It's with a heavy heart that your reporter confides that Arthur Pita's Salome, the big new item on SFB's contemporary Program 5, is a terrible ballet that shoots its wad with the very first effect, when a limo as long as the Ritz rolls onto the stage and various expensive-looking people get out and prepare for vicarious thrills. They're going to drug up a hot ingenue (Dores Andre) and feed her some sexual gladiators fetched from the set of Blade Runner . But though the sex-slaves are hunky and abject, and the one who gets chosen (Aaron Robison) is as hunky as one of Martha Graham's back-up men, the choreography has no movement logic, no force in phrasing, nothing but some opportunities to display some well-developed shoulders, thighs, throats. It would have taken me a whole bottle of poppers to make up for the lack of significant phrasing and the bathos that this inept spectacle kept falling into.

The limo was fabulous, but the potion was downhill from there. When Salome (Dores Andre) drank her Mickey Finn, I didn't believe it for a minute. That's not what my drug experiences have been like, when my libido suddenly went into orbit. It was like a porno with condoms. Extra violence to amp up excitement when there's not much actual erotic feeling at play. Much pasting of pelvis to pelvis, front and back, and also to the face, sometimes done with the force of a jump, where the legs go like a tuning fork past the body of the guy. British sex: you know what they're talking about, but it just didn't seem sensuous enough to qualify as sex.

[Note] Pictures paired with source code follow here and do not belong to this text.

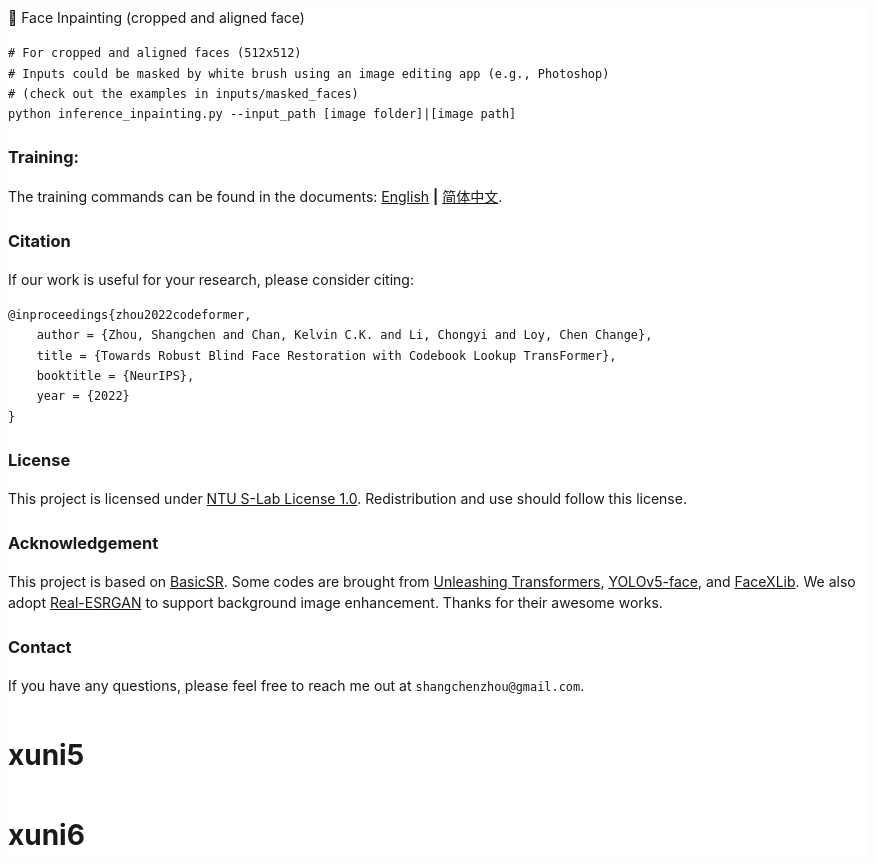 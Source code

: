 🎨 Face Inpainting (cropped and aligned face)
```
# For cropped and aligned faces (512x512)
# Inputs could be masked by white brush using an image editing app (e.g., Photoshop) 
# (check out the examples in inputs/masked_faces)
python inference_inpainting.py --input_path [image folder]|[image path]
```
### Training:
The training commands can be found in the documents: [English](docs/train.md) **|** [简体中文](docs/train_CN.md).

### Citation
If our work is useful for your research, please consider citing:

    @inproceedings{zhou2022codeformer,
        author = {Zhou, Shangchen and Chan, Kelvin C.K. and Li, Chongyi and Loy, Chen Change},
        title = {Towards Robust Blind Face Restoration with Codebook Lookup TransFormer},
        booktitle = {NeurIPS},
        year = {2022}
    }

### License

This project is licensed under <a rel="license" href="https://github.com/sczhou/CodeFormer/blob/master/LICENSE">NTU S-Lab License 1.0</a>. Redistribution and use should follow this license.

### Acknowledgement

This project is based on [BasicSR](https://github.com/XPixelGroup/BasicSR). Some codes are brought from [Unleashing Transformers](https://github.com/samb-t/unleashing-transformers), [YOLOv5-face](https://github.com/deepcam-cn/yolov5-face), and [FaceXLib](https://github.com/xinntao/facexlib). We also adopt [Real-ESRGAN](https://github.com/xinntao/Real-ESRGAN) to support background image enhancement. Thanks for their awesome works.

### Contact
If you have any questions, please feel free to reach me out at `shangchenzhou@gmail.com`. 
# xuni5
# xuni6
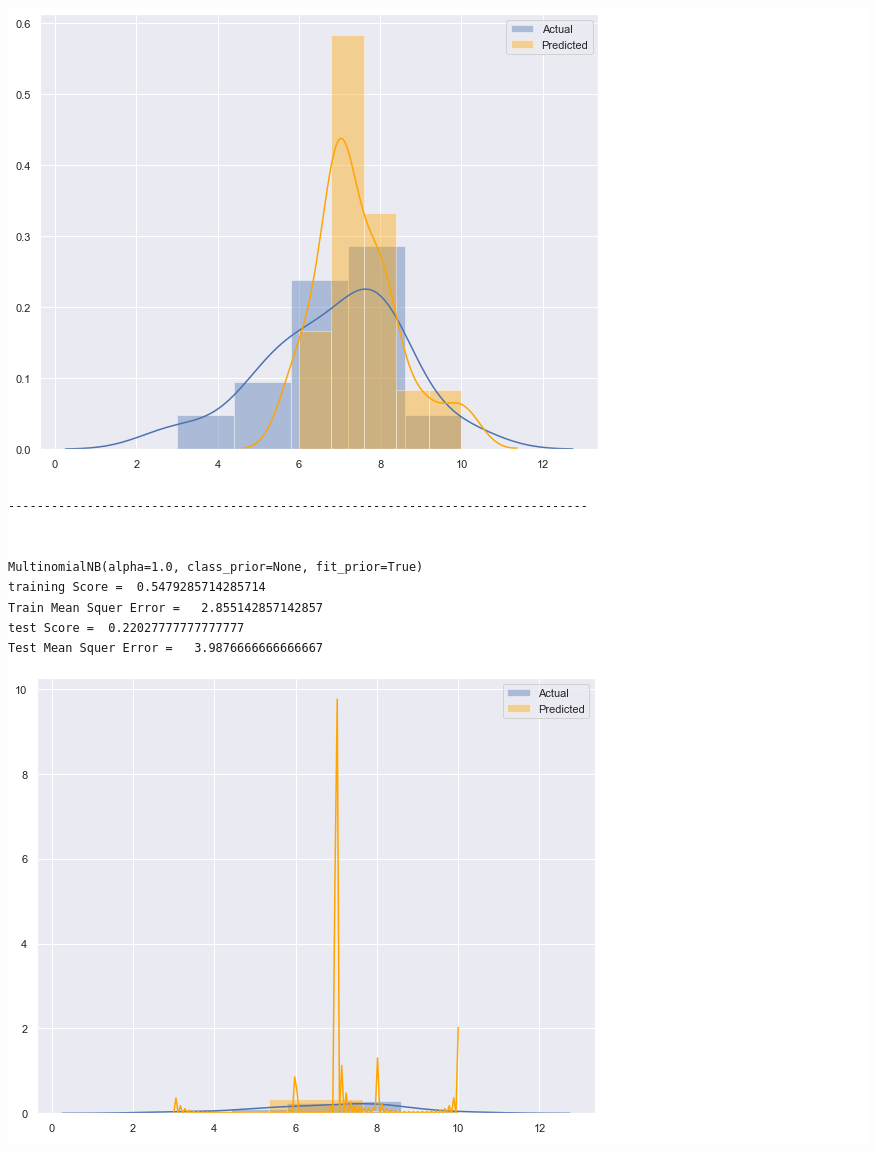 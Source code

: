 ![png](output_118_7.png)


    
    ---------------------------------------------------------------------------------
    
    
    MultinomialNB(alpha=1.0, class_prior=None, fit_prior=True)
    training Score =  0.5479285714285714
    Train Mean Squer Error =   2.855142857142857
    test Score =  0.22027777777777777
    Test Mean Squer Error =   3.9876666666666667 
    



![png](output_118_9.png)

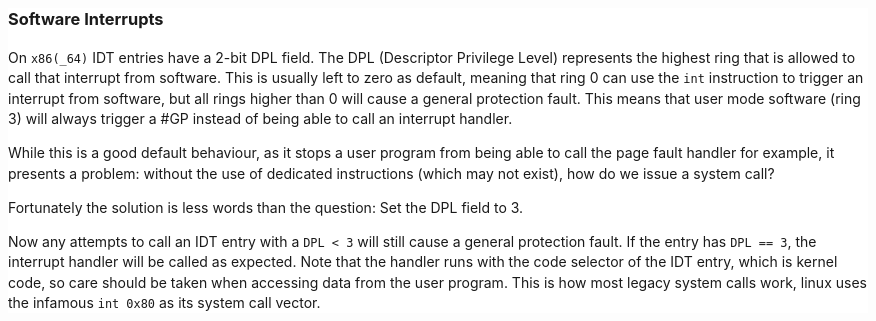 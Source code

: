 ### Software Interrupts

On `x86(_64)` IDT entries have a 2-bit DPL field. The DPL (Descriptor Privilege Level) represents the highest ring that is allowed to call that interrupt from software. This is usually left to zero as default, meaning that ring 0 can use the `int` instruction to trigger an interrupt from software, but all rings higher than 0 will cause a general protection fault. This means that user mode software (ring 3) will always trigger a #GP instead of being able to call an interrupt handler.

While this is a good default behaviour, as it stops a user program from being able to call the page fault handler for example, it presents a problem: without the use of dedicated instructions (which may not exist), how do we issue a system call?

Fortunately the solution is less words than the question: Set the DPL field to 3.

Now any attempts to call an IDT entry with a `DPL < 3` will still cause a general protection fault. If the entry has `DPL == 3`, the interrupt handler will be called as expected. Note that the handler runs with the code selector of the IDT entry, which is kernel code, so care should be taken when accessing data from the user program. This is how most legacy system calls work, linux uses the infamous `int 0x80` as its system call vector.
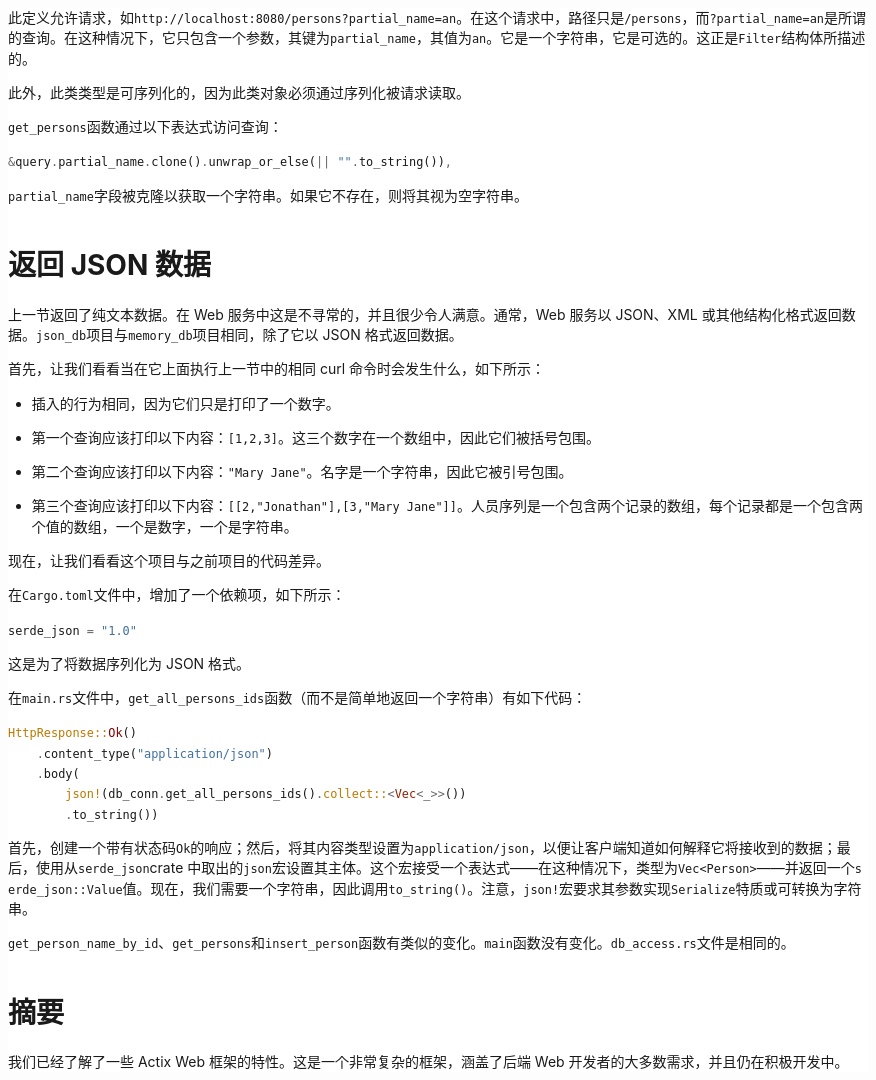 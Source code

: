此定义允许请求，如`http://localhost:8080/persons?partial_name=an`。在这个请求中，路径只是`/persons`，而`?partial_name=an`是所谓的查询。在这种情况下，它只包含一个参数，其键为`partial_name`，其值为`an`。它是一个字符串，它是可选的。这正是`Filter`结构体所描述的。

此外，此类类型是可序列化的，因为此类对象必须通过序列化被请求读取。

`get_persons`函数通过以下表达式访问查询：

```rs
&query.partial_name.clone().unwrap_or_else(|| "".to_string()),
```

`partial_name`字段被克隆以获取一个字符串。如果它不存在，则将其视为空字符串。

# 返回 JSON 数据

上一节返回了纯文本数据。在 Web 服务中这是不寻常的，并且很少令人满意。通常，Web 服务以 JSON、XML 或其他结构化格式返回数据。`json_db`项目与`memory_db`项目相同，除了它以 JSON 格式返回数据。

首先，让我们看看当在它上面执行上一节中的相同 curl 命令时会发生什么，如下所示：

+   插入的行为相同，因为它们只是打印了一个数字。

+   第一个查询应该打印以下内容：`[1,2,3]`。这三个数字在一个数组中，因此它们被括号包围。

+   第二个查询应该打印以下内容：`"Mary Jane"`。名字是一个字符串，因此它被引号包围。

+   第三个查询应该打印以下内容：`[[2,"Jonathan"],[3,"Mary Jane"]]`。人员序列是一个包含两个记录的数组，每个记录都是一个包含两个值的数组，一个是数字，一个是字符串。

现在，让我们看看这个项目与之前项目的代码差异。

在`Cargo.toml`文件中，增加了一个依赖项，如下所示：

```rs
serde_json = "1.0"
```

这是为了将数据序列化为 JSON 格式。

在`main.rs`文件中，`get_all_persons_ids`函数（而不是简单地返回一个字符串）有如下代码：

```rs
HttpResponse::Ok()
    .content_type("application/json")
    .body(
        json!(db_conn.get_all_persons_ids().collect::<Vec<_>>())
        .to_string())
```

首先，创建一个带有状态码`Ok`的响应；然后，将其内容类型设置为`application/json`，以便让客户端知道如何解释它将接收到的数据；最后，使用从`serde_json`crate 中取出的`json`宏设置其主体。这个宏接受一个表达式——在这种情况下，类型为`Vec<Person>`——并返回一个`serde_json::Value`值。现在，我们需要一个字符串，因此调用`to_string()`。注意，`json!`宏要求其参数实现`Serialize`特质或可转换为字符串。

`get_person_name_by_id`、`get_persons`和`insert_person`函数有类似的变化。`main`函数没有变化。`db_access.rs`文件是相同的。

# 摘要

我们已经了解了一些 Actix Web 框架的特性。这是一个非常复杂的框架，涵盖了后端 Web 开发者的大多数需求，并且仍在积极开发中。
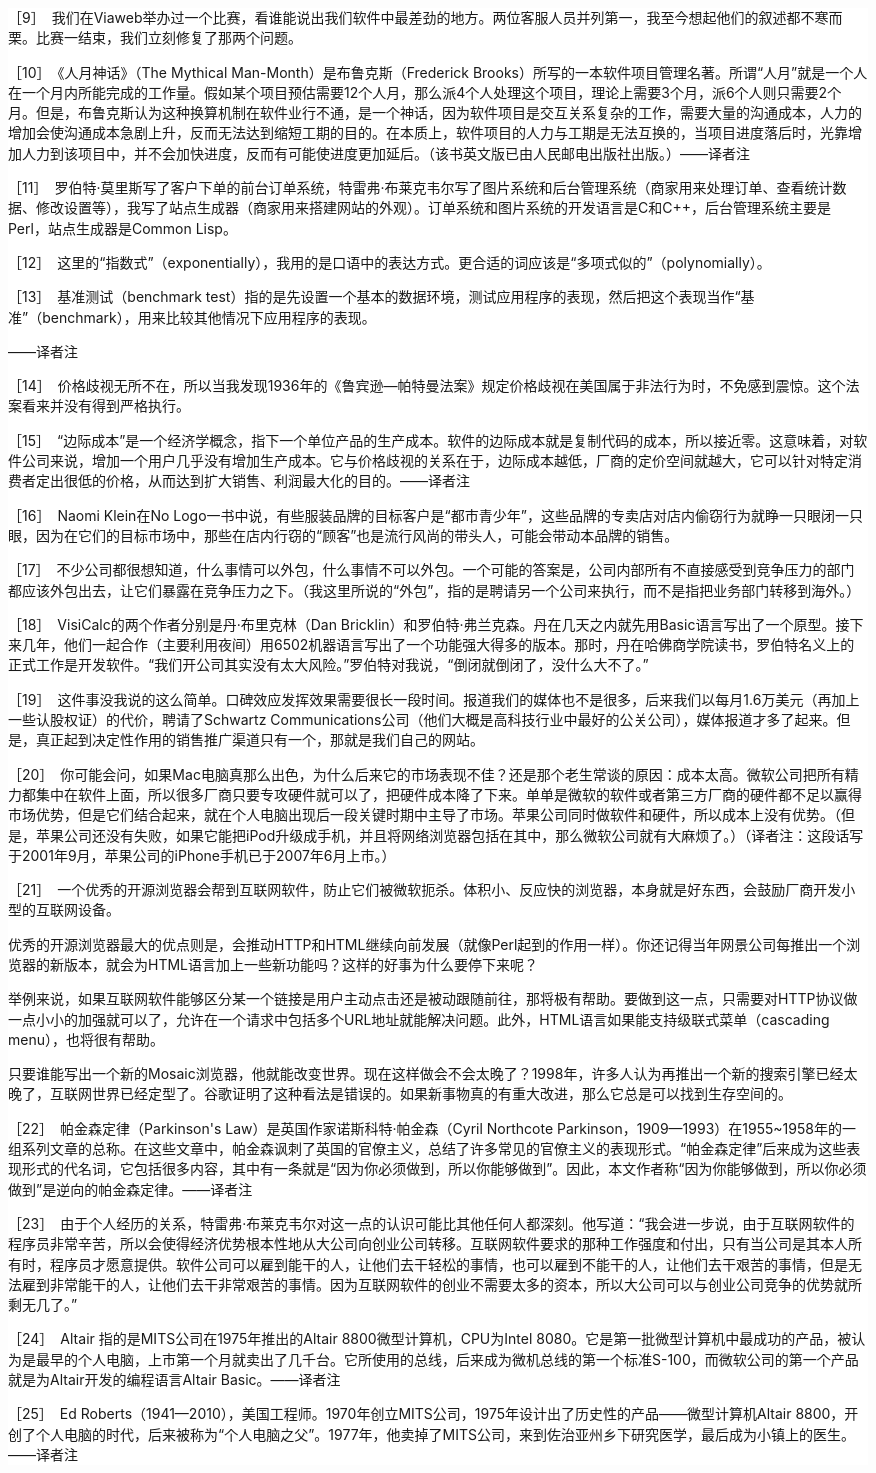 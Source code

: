 ［9］　我们在Viaweb举办过一个比赛，看谁能说出我们软件中最差劲的地方。两位客服人员并列第一，我至今想起他们的叙述都不寒而栗。比赛一结束，我们立刻修复了那两个问题。

［10］　《人月神话》（The Mythical Man-Month）是布鲁克斯（Frederick Brooks）所写的一本软件项目管理名著。所谓“人月”就是一个人在一个月内所能完成的工作量。假如某个项目预估需要12个人月，那么派4个人处理这个项目，理论上需要3个月，派6个人则只需要2个月。但是，布鲁克斯认为这种换算机制在软件业行不通，是一个神话，因为软件项目是交互关系复杂的工作，需要大量的沟通成本，人力的增加会使沟通成本急剧上升，反而无法达到缩短工期的目的。在本质上，软件项目的人力与工期是无法互换的，当项目进度落后时，光靠增加人力到该项目中，并不会加快进度，反而有可能使进度更加延后。（该书英文版已由人民邮电出版社出版。）——译者注

［11］　罗伯特·莫里斯写了客户下单的前台订单系统，特雷弗·布莱克韦尔写了图片系统和后台管理系统（商家用来处理订单、查看统计数据、修改设置等），我写了站点生成器（商家用来搭建网站的外观）。订单系统和图片系统的开发语言是C和C++，后台管理系统主要是Perl，站点生成器是Common Lisp。

［12］　这里的“指数式”（exponentially），我用的是口语中的表达方式。更合适的词应该是“多项式似的”（polynomially）。

［13］　基准测试（benchmark test）指的是先设置一个基本的数据环境，测试应用程序的表现，然后把这个表现当作“基准”（benchmark），用来比较其他情况下应用程序的表现。

——译者注

［14］　价格歧视无所不在，所以当我发现1936年的《鲁宾逊—帕特曼法案》规定价格歧视在美国属于非法行为时，不免感到震惊。这个法案看来并没有得到严格执行。

［15］　“边际成本”是一个经济学概念，指下一个单位产品的生产成本。软件的边际成本就是复制代码的成本，所以接近零。这意味着，对软件公司来说，增加一个用户几乎没有增加生产成本。它与价格歧视的关系在于，边际成本越低，厂商的定价空间就越大，它可以针对特定消费者定出很低的价格，从而达到扩大销售、利润最大化的目的。——译者注

［16］　Naomi Klein在No Logo一书中说，有些服装品牌的目标客户是“都市青少年”，这些品牌的专卖店对店内偷窃行为就睁一只眼闭一只眼，因为在它们的目标市场中，那些在店内行窃的“顾客”也是流行风尚的带头人，可能会带动本品牌的销售。

［17］　不少公司都很想知道，什么事情可以外包，什么事情不可以外包。一个可能的答案是，公司内部所有不直接感受到竞争压力的部门都应该外包出去，让它们暴露在竞争压力之下。（我这里所说的“外包”，指的是聘请另一个公司来执行，而不是指把业务部门转移到海外。）

［18］　VisiCalc的两个作者分别是丹·布里克林（Dan Bricklin）和罗伯特·弗兰克森。丹在几天之内就先用Basic语言写出了一个原型。接下来几年，他们一起合作（主要利用夜间）用6502机器语言写出了一个功能强大得多的版本。那时，丹在哈佛商学院读书，罗伯特名义上的正式工作是开发软件。“我们开公司其实没有太大风险。”罗伯特对我说，“倒闭就倒闭了，没什么大不了。”

［19］　这件事没我说的这么简单。口碑效应发挥效果需要很长一段时间。报道我们的媒体也不是很多，后来我们以每月1.6万美元（再加上一些认股权证）的代价，聘请了Schwartz Communications公司（他们大概是高科技行业中最好的公关公司），媒体报道才多了起来。但是，真正起到决定性作用的销售推广渠道只有一个，那就是我们自己的网站。

［20］　你可能会问，如果Mac电脑真那么出色，为什么后来它的市场表现不佳？还是那个老生常谈的原因：成本太高。微软公司把所有精力都集中在软件上面，所以很多厂商只要专攻硬件就可以了，把硬件成本降了下来。单单是微软的软件或者第三方厂商的硬件都不足以赢得市场优势，但是它们结合起来，就在个人电脑出现后一段关键时期中主导了市场。苹果公司同时做软件和硬件，所以成本上没有优势。（但是，苹果公司还没有失败，如果它能把iPod升级成手机，并且将网络浏览器包括在其中，那么微软公司就有大麻烦了。）（译者注：这段话写于2001年9月，苹果公司的iPhone手机已于2007年6月上市。）

［21］　一个优秀的开源浏览器会帮到互联网软件，防止它们被微软扼杀。体积小、反应快的浏览器，本身就是好东西，会鼓励厂商开发小型的互联网设备。

优秀的开源浏览器最大的优点则是，会推动HTTP和HTML继续向前发展（就像Perl起到的作用一样）。你还记得当年网景公司每推出一个浏览器的新版本，就会为HTML语言加上一些新功能吗？这样的好事为什么要停下来呢？

举例来说，如果互联网软件能够区分某一个链接是用户主动点击还是被动跟随前往，那将极有帮助。要做到这一点，只需要对HTTP协议做一点小小的加强就可以了，允许在一个请求中包括多个URL地址就能解决问题。此外，HTML语言如果能支持级联式菜单（cascading menu），也将很有帮助。

只要谁能写出一个新的Mosaic浏览器，他就能改变世界。现在这样做会不会太晚了？1998年，许多人认为再推出一个新的搜索引擎已经太晚了，互联网世界已经定型了。谷歌证明了这种看法是错误的。如果新事物真的有重大改进，那么它总是可以找到生存空间的。

［22］　帕金森定律（Parkinson's Law）是英国作家诺斯科特·帕金森（Cyril Northcote Parkinson，1909—1993）在1955~1958年的一组系列文章的总称。在这些文章中，帕金森讽刺了英国的官僚主义，总结了许多常见的官僚主义的表现形式。“帕金森定律”后来成为这些表现形式的代名词，它包括很多内容，其中有一条就是“因为你必须做到，所以你能够做到”。因此，本文作者称“因为你能够做到，所以你必须做到”是逆向的帕金森定律。——译者注

［23］　由于个人经历的关系，特雷弗·布莱克韦尔对这一点的认识可能比其他任何人都深刻。他写道：“我会进一步说，由于互联网软件的程序员非常辛苦，所以会使得经济优势根本性地从大公司向创业公司转移。互联网软件要求的那种工作强度和付出，只有当公司是其本人所有时，程序员才愿意提供。软件公司可以雇到能干的人，让他们去干轻松的事情，也可以雇到不能干的人，让他们去干艰苦的事情，但是无法雇到非常能干的人，让他们去干非常艰苦的事情。因为互联网软件的创业不需要太多的资本，所以大公司可以与创业公司竞争的优势就所剩无几了。”

［24］　Altair 指的是MITS公司在1975年推出的Altair 8800微型计算机，CPU为Intel 8080。它是第一批微型计算机中最成功的产品，被认为是最早的个人电脑，上市第一个月就卖出了几千台。它所使用的总线，后来成为微机总线的第一个标准S-100，而微软公司的第一个产品就是为Altair开发的编程语言Altair Basic。——译者注

［25］　Ed Roberts（1941—2010），美国工程师。1970年创立MITS公司，1975年设计出了历史性的产品——微型计算机Altair 8800，开创了个人电脑的时代，后来被称为“个人电脑之父”。1977年，他卖掉了MITS公司，来到佐治亚州乡下研究医学，最后成为小镇上的医生。——译者注
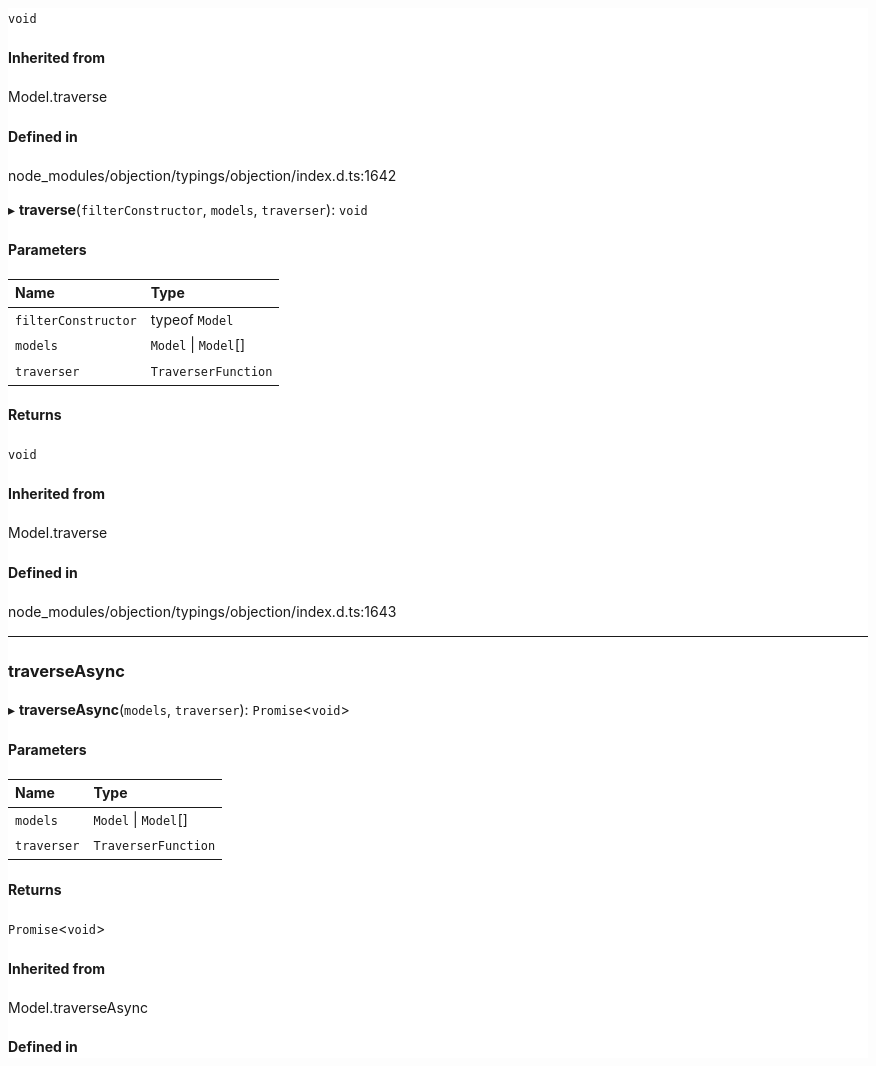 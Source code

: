 `void`

#### Inherited from

Model.traverse

#### Defined in

node_modules/objection/typings/objection/index.d.ts:1642

▸ **traverse**(`filterConstructor`, `models`, `traverser`): `void`

#### Parameters

| Name | Type |
| :------ | :------ |
| `filterConstructor` | typeof `Model` |
| `models` | `Model` \| `Model`[] |
| `traverser` | `TraverserFunction` |

#### Returns

`void`

#### Inherited from

Model.traverse

#### Defined in

node_modules/objection/typings/objection/index.d.ts:1643

___

### traverseAsync

▸ **traverseAsync**(`models`, `traverser`): `Promise`\<`void`\>

#### Parameters

| Name | Type |
| :------ | :------ |
| `models` | `Model` \| `Model`[] |
| `traverser` | `TraverserFunction` |

#### Returns

`Promise`\<`void`\>

#### Inherited from

Model.traverseAsync

#### Defined in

San Francisco Ballet dancers in George Balanchine's Diamonds. Photo: Erik Tomasson

There were some great production values. Colored feathers got shot out of guns and filled the stage-picture. But they did this over and over, perhaps as blackouts between scenes, but they didn't have that effect. The tone was all over the place. The poor sexual gladiators brought for the subject to choose from looked so abject, with their shoulders pinching the collarbones, I couldn't get into it. All the men of SF Ballet would look wonderful in their birthday suits, but I don't like watching anybody cringe. No offense to the leather community: I'd like to know what Mr. Marcus would have said, and I do hope John Karr will post an opinion.

The ballerina Dores Andre did not convince me, despite the way her legs snaked out from under her long red dress and hooked themselves over the victim's shoulders, or around his waist, always like tentacles pulling the creature towards her "nether mouth."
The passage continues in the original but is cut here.